When it comes to movement we’ve got three dimensions to move in; sagittal, coronal, and horizontal. Most exercise routines are done in the sagittal; front to back. When it comes to coronal (frontal) and horizontal (transverse) training, we rarely see or do it. And why don’t we? As bipeds we live in a three dimensional world, so doesn’t it make the most sense to train rotationally in the body? Walking, running, throwing, and any sport requires us to move within a spiral pattern. The fitness industry has sadly ignored these kinds of movements, leading to me today’s post about the sling system we have.



We have several neural fabrics in our body. Nettings of fascia that encase nerves, arteries, muscles, and golgi tendon organs. These fascial continuums are layered in patterns that help support our skeletal structure and move us in a specific manner. Tom Myers of Anatomy Trains outlined these continuums with names. You have the superficial front line, the superficial back line, the deep front line, the functional line, the lateral line, but for today’s topic I want to emphasize the spiral line (seen above). You have a double helix of fascia that wraps around the axial and appendicular skeleton like a ribbon! Understanding this muscle subsystem is a necessity for doing movements done in the horizontal plane. Why will it benefit you to change up your training and incorporate horizontal plane exercises?

Simple answer- muscle balance and body integration. If you are only doing sagittal plane based exercises, you build up a muscle imbalance. For example; the skeletal muscle in your body that is involved in a squat, kettle bell swing, or pushup will start to undergo large hypertrophies that will only move the joint through a certain range of motion. The muscles creating these movements will get large, short, and have the potential to overwhlem and take the jobs of muscles that are involved in rotation, or lateral movement. So if you train primarily sagittally, when asked to perform a lateral jump or a rotational motion, your body won’t understand how to do it because the larger functioning muscles will attempt to do the desired movement and will fail horribly. Thats because a musclular imblance has been created and the muscles that move joints in other planes will be untrained in that spatial realm, under-fed, and deconditioned. There is no integration of the body across the diaphragm, there is no contralateral reciprocation, essentially ‘exercise’ can have zero correlation to human biomechanics. So the carry over from training to real life is slim-to-none without proper integration.


Training the natural rotational pattern in your body is necessary for sustained performance, regaining joint control, and progress in movement ability. Not only that, but it helps you move more like a human being (because again- walking, running, throwing, are all rotational based movements). I wanted to start with the simple explanation of your oblique sling. You have four of them, two in the front and two in the back. They connect your shoulder to the opposite hip, in the front and back, across your diaphragm.

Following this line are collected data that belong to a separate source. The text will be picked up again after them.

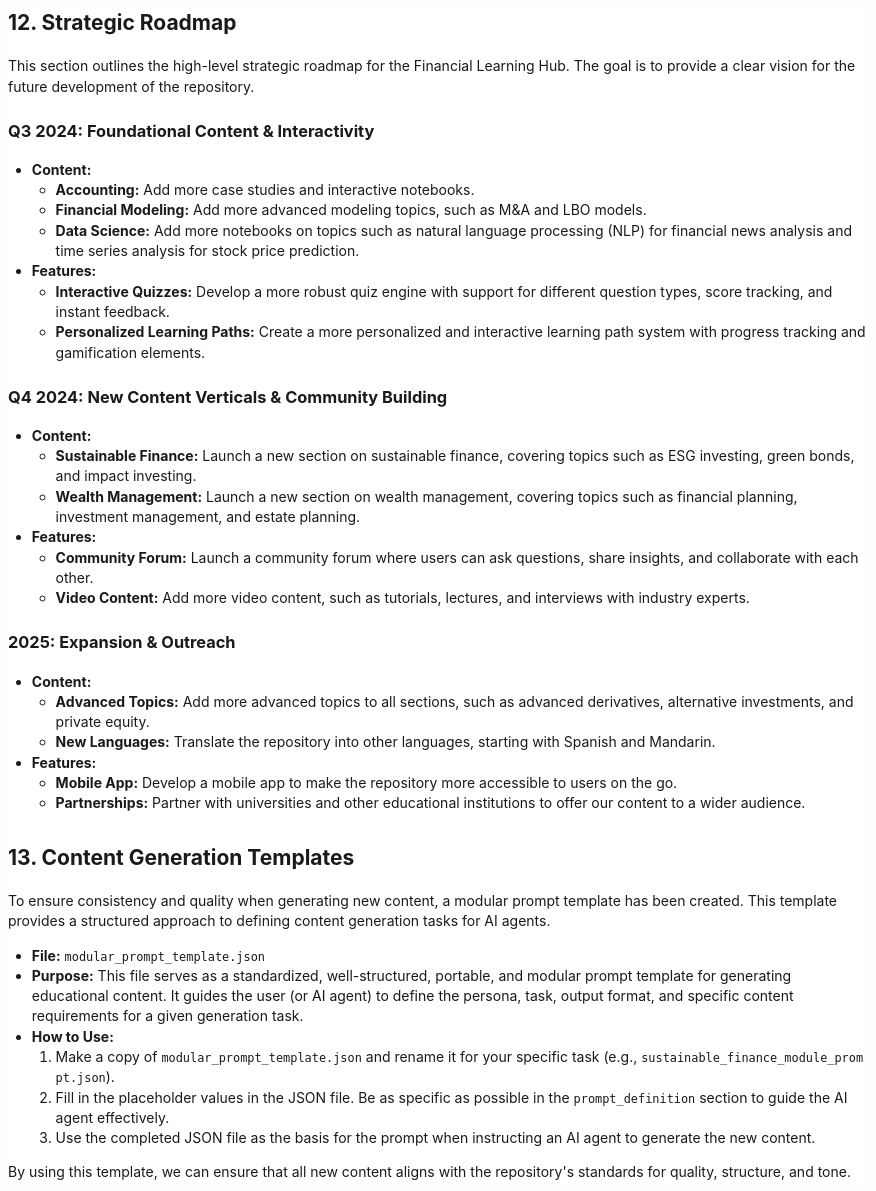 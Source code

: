 
## 12. Strategic Roadmap

This section outlines the high-level strategic roadmap for the Financial Learning Hub. The goal is to provide a clear vision for the future development of the repository.

### Q3 2024: Foundational Content & Interactivity

*   **Content:**
    *   **Accounting:** Add more case studies and interactive notebooks.
    *   **Financial Modeling:** Add more advanced modeling topics, such as M&A and LBO models.
    *   **Data Science:** Add more notebooks on topics such as natural language processing (NLP) for financial news analysis and time series analysis for stock price prediction.
*   **Features:**
    *   **Interactive Quizzes:** Develop a more robust quiz engine with support for different question types, score tracking, and instant feedback.
    *   **Personalized Learning Paths:** Create a more personalized and interactive learning path system with progress tracking and gamification elements.

### Q4 2024: New Content Verticals & Community Building

*   **Content:**
    *   **Sustainable Finance:** Launch a new section on sustainable finance, covering topics such as ESG investing, green bonds, and impact investing.
    *   **Wealth Management:** Launch a new section on wealth management, covering topics such as financial planning, investment management, and estate planning.
*   **Features:**
    *   **Community Forum:** Launch a community forum where users can ask questions, share insights, and collaborate with each other.
    *   **Video Content:** Add more video content, such as tutorials, lectures, and interviews with industry experts.

### 2025: Expansion & Outreach

*   **Content:**
    *   **Advanced Topics:** Add more advanced topics to all sections, such as advanced derivatives, alternative investments, and private equity.
    *   **New Languages:** Translate the repository into other languages, starting with Spanish and Mandarin.
*   **Features:**
    *   **Mobile App:** Develop a mobile app to make the repository more accessible to users on the go.
    *   **Partnerships:** Partner with universities and other educational institutions to offer our content to a wider audience.

## 13. Content Generation Templates

To ensure consistency and quality when generating new content, a modular prompt template has been created. This template provides a structured approach to defining content generation tasks for AI agents.

*   **File:** `modular_prompt_template.json`
*   **Purpose:** This file serves as a standardized, well-structured, portable, and modular prompt template for generating educational content. It guides the user (or AI agent) to define the persona, task, output format, and specific content requirements for a given generation task.
*   **How to Use:**
    1.  Make a copy of `modular_prompt_template.json` and rename it for your specific task (e.g., `sustainable_finance_module_prompt.json`).
    2.  Fill in the placeholder values in the JSON file. Be as specific as possible in the `prompt_definition` section to guide the AI agent effectively.
    3.  Use the completed JSON file as the basis for the prompt when instructing an AI agent to generate the new content.

By using this template, we can ensure that all new content aligns with the repository's standards for quality, structure, and tone.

It’s where your power lies, it’s where dynamic movement lives, so if you’re somebody plateauing in strength, energy, or power output it’s probably because you’re bleeding from your transverse plane, ie; it isn’t working. If you find yourself dehydrated often, experiencing muscle fatigue, or regular constipation, there could be a neural-block from to the lack of peristaltic movement in your fascial connections. Rotational movement helps to wring your belly and organs for improved circulation, hydration, and metabolic process. Lastly- it is crucial for anybody who has chronic joint inflammation, discomfort, or pain to train the sling system. You cannot keep doing the same thing over and over again expecting new reslts. Eventually the joints involved with your repetitive movements will become irritated and your brain’s only answer will to be to compensate somewhere else, thus manifesting pain and discomfort in the body.


Starting a rotational routine isn’t easy, you’ve got to start by strengthening the mechanoreceptors to create the oblique sling connection. In the video below I’ve outlined one of the simplest ways to start doing this on your own. It isn’t necessarily a difficult exercise, but it’s all about feeling the precision behind the movement, to really feel your arm and opposite leg lift via the posterior oblique subsystem. Give it a try, and incorporate it into your warmups. It will only help strengthen your weak spots and give you a glimpse into horizontal plane training. Later on I’ll start to post some more involved and challenging oblique sling variations. Let me know how it goes! Remember to practice with attention and move with intention.